Machine learning is defined as the science of enabling computers to act and learn like human being do which is done by autonomously improving learning by feeding them with data and information in the form of observations from real life interactions. It is the application of artificial intelligence that provides these computer systems with the ability to learn and pick up information which improves from experience without the need to explicitly program. Simply defined, machine learning is the development of computer programs that access data and consequently use it to learn on their own.
Machine learning enables analysis of massive quantities of data. While it generally delivers faster, more accurate results in order to identify profitable opportunities or dangerous risks, it also requires additional time and resources to train it properly. Combining machine learning with AI and cognitive technologies can make it even more effective in processing large volumes of information.
Machine Learning Methods
The methods of machine learning are typically categorized into two groups: supervised and unsupervised learning.
- Supervised machine learning algorithms
This method of learning teaches the machines through the use of examples or training datasets. The supervised learning systems are exposed to copious amounts of labeled data like images of handwritten figures annotated to indicate which number they correspond to. After being exposed to sufficient examples, the supervised learning system will begin to recognize the images and be able to distinguish them.
After sufficient training, the system will be able to provide targets or predictions for any new input.

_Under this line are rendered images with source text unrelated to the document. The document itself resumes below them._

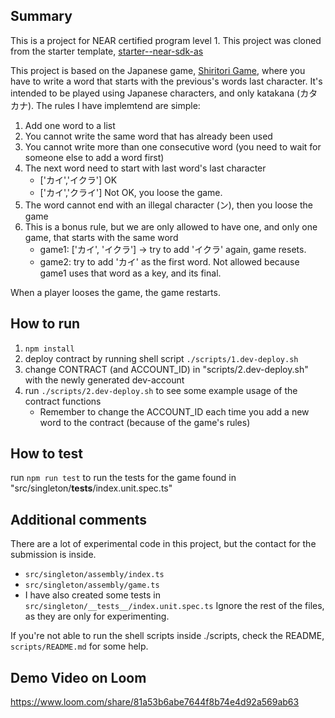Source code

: ## Summary

This is a project for NEAR certified program level 1. This project was cloned from the starter template, [starter--near-sdk-as](https://github.com/Learn-NEAR/starter--near-sdk-as)

This project is based on the Japanese game, [Shiritori Game](https://en.wikipedia.org/wiki/Shiritori), where you have to write a word that starts with the previous's words last character. It's intended to be played using Japanese characters, and only katakana (カタカナ). The rules I have implemtend are simple:

1. Add one word to a list
2. You cannot write the same word that has already been used
3. You cannot write more than one consecutive word (you need to wait for someone else to add a word first)
4. The next word need to start with last word's last character
   - ['カイ','イクラ'] OK
   - ['カイ','クライ'] Not OK, you loose the game.
5. The word cannot end with an illegal character (ン), then you loose the game
6. This is a bonus rule, but we are only allowed to have one, and only one game, that starts with the same word
   - game1: ['カイ', 'イクラ'] -> try to add 'イクラ' again, game resets.
   - game2: try to add 'カイ' as the first word. Not allowed because game1 uses that word as a key, and its final.

When a player looses the game, the game restarts.

## How to run

1. `npm install`
2. deploy contract by running shell script `./scripts/1.dev-deploy.sh`
3. change CONTRACT (and ACCOUNT_ID) in "scripts/2.dev-deploy.sh" with the newly generated dev-account
4. run `./scripts/2.dev-deploy.sh` to see some example usage of the contract functions
   - Remember to change the ACCOUNT_ID each time you add a new word to the contract (because of the game's rules)

## How to test

run `npm run test` to run the tests for the game found in "src/singleton/**tests**/index.unit.spec.ts"

## Additional comments

There are a lot of experimental code in this project, but the contact for the submission is inside.

- `src/singleton/assembly/index.ts`
- `src/singleton/assembly/game.ts`
- I have also created some tests in `src/singleton/__tests__/index.unit.spec.ts`
  Ignore the rest of the files, as they are only for experimenting.

If you're not able to run the shell scripts inside ./scripts, check the README, `scripts/README.md` for some help.

## Demo Video on Loom

https://www.loom.com/share/81a53b6abe7644f8b74e4d92a569ab63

Example: Facebook is a prime example of a supervised machine learning system, it uses the publicly available information to train its systems.
- Unsupervised machine learning algorithms
In contrast, unsupervised machine learning uses datasets that are neither labeled nor classified. The system is tasked with identifying patterns in chunks of data by recognizing similarities and grouping the data into categories.
Example: Airbnb uses unsupervised machine learning to group together houses based on their rent and locality.
- Semi-supervised machine learning algorithms
This form of machine learning uses a combination of supervised and unsupervised learning. This technique uses small quantities of labeled data and a bigger amount of unlabeled data. The labeled data is used to partially train a machine-learning model, and then that partially trained model is used to label the unlabeled data, a process called pseudo-labeling.
- Reinforcement machine learning algorithms
This method of learning takes the form of trial and error learning. The system interacts with its environment and produces actions that either discovers errors or rewards. This method allows machines and software agents to automatically determine the ideal behavior within a specific context in order to maximize its performance.
Example: Google DeepMind’s Deep Q-network that provides a wide range of vintage video games.
Now more than ever, machine learning is an available tool for companies, governments, financial institutions, and the public. From YouTube and Netflix account suggestions to foreign language translations on the internet, machine learning has become a prevalent aspect of our society.